··· Records to use ···
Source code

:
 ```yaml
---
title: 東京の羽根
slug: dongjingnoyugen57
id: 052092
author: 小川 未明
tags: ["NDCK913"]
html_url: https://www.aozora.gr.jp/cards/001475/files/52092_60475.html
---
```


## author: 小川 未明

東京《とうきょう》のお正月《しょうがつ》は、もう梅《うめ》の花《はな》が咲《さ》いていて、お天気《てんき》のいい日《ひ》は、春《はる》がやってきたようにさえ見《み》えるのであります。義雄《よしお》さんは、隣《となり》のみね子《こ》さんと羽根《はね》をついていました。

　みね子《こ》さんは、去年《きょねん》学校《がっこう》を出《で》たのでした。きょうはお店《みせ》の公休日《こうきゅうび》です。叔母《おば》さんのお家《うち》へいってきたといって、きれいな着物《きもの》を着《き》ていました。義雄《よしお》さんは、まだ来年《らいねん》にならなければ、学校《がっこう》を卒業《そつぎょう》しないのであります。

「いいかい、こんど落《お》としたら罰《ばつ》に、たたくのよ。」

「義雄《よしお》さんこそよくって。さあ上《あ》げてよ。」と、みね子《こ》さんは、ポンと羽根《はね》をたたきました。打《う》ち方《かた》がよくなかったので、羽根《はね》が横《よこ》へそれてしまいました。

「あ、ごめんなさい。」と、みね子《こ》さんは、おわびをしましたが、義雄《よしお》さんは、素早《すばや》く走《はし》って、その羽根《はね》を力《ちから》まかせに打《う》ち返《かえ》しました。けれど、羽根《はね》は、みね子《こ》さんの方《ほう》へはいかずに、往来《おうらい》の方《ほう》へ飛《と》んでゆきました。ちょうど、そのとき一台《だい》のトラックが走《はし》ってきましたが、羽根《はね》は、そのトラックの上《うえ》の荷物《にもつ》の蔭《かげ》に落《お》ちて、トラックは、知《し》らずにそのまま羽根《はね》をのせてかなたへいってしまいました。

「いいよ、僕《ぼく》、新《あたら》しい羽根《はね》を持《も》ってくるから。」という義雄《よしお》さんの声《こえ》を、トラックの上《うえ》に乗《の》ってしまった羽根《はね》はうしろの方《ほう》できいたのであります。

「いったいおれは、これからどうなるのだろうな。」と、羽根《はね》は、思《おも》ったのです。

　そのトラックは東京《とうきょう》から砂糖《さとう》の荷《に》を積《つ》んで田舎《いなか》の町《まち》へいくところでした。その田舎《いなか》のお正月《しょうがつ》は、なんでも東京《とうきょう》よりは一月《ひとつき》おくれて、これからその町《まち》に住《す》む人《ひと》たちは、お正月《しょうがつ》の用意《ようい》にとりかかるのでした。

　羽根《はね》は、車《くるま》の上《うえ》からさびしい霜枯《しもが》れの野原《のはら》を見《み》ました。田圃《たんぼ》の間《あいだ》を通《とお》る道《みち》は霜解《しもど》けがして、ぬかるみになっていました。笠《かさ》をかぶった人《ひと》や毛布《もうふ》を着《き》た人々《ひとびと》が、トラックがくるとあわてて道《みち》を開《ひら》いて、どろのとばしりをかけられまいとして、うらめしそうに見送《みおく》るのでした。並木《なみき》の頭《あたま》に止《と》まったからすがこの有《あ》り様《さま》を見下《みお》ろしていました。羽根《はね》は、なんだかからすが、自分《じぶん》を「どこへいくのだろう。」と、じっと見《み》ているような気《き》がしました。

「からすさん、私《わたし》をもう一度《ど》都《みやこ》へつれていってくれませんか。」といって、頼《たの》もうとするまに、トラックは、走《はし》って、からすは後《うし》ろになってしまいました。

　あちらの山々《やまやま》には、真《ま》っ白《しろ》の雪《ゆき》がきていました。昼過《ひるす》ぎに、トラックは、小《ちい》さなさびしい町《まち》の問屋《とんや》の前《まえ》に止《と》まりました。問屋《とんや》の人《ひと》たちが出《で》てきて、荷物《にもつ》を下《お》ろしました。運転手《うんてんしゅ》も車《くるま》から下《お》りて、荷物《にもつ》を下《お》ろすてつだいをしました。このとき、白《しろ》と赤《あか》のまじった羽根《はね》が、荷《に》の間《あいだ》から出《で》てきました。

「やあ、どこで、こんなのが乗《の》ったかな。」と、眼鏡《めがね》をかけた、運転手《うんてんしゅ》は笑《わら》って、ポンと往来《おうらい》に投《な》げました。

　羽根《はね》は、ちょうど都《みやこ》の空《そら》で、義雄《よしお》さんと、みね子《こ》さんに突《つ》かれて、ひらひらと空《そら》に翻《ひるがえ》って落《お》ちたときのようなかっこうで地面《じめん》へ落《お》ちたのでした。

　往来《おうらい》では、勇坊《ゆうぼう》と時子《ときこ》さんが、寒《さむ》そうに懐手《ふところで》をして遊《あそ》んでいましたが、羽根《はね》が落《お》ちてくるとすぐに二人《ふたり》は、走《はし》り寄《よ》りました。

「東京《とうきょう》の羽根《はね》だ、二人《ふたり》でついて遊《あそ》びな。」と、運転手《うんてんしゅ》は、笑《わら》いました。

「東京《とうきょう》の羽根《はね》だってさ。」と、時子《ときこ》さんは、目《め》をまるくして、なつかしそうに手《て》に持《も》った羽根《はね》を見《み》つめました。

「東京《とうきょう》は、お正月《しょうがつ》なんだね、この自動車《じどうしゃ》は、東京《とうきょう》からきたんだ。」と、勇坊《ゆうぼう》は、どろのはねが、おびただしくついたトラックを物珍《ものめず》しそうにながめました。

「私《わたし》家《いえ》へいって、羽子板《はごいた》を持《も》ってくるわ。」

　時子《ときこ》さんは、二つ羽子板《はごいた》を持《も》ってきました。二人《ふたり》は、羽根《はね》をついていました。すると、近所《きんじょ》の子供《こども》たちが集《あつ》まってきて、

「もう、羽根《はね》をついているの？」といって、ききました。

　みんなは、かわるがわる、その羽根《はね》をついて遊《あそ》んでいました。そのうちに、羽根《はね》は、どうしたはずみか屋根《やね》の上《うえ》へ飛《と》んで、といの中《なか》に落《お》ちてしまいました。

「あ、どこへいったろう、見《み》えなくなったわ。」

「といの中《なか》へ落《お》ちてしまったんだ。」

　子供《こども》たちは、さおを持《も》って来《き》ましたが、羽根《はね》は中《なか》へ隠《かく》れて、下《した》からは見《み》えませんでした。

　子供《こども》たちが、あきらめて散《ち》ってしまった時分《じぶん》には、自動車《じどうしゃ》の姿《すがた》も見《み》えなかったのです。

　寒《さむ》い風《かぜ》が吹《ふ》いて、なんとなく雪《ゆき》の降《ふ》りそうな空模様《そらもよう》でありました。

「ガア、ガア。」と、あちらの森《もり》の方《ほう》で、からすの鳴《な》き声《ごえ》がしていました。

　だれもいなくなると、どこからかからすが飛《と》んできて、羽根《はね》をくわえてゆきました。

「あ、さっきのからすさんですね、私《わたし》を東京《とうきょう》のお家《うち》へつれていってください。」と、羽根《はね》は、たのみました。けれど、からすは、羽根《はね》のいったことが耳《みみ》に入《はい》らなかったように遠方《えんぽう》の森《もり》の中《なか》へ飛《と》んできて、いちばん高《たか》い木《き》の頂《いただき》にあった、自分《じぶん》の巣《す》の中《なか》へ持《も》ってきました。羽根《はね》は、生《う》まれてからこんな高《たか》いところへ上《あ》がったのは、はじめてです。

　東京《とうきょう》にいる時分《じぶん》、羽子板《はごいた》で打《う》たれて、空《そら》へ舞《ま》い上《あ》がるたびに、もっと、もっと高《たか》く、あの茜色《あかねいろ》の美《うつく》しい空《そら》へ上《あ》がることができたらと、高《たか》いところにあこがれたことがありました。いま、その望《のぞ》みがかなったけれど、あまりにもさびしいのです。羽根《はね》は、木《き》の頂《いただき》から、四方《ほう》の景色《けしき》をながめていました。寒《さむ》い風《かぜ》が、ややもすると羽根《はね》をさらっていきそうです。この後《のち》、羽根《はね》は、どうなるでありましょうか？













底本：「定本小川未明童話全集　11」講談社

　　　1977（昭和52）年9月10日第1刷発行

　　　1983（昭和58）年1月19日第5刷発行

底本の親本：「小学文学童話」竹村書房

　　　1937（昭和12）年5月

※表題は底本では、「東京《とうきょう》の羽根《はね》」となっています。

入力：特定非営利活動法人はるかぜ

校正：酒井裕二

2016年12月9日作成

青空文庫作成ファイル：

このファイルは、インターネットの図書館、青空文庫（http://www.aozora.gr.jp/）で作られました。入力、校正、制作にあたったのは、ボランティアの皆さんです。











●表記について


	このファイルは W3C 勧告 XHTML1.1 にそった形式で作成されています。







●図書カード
···
### What this task involves
Lines from the top of the data above through the line containing "東京《とうきょう》のお正月《" must be repeated exactly. All other lines stay out.

### Answer
Source code

:
 ```yaml
---
title: 東京の羽根
slug: dongjingnoyugen57
id: 052092
author: 小川 未明
tags: ["NDCK913"]
html_url: https://www.aozora.gr.jp/cards/001475/files/52092_60475.html
---
```


## author: 小川 未明

東京《とうきょう》のお正月《しょうがつ》は、もう梅《うめ》の花《はな》が咲《さ》いていて、お天気《てんき》のいい日《ひ》は、春《はる》がやってきたようにさえ見《み》えるのであります。義雄《よしお》さんは、隣《となり》のみね子《こ》さんと羽根《はね》をついていました。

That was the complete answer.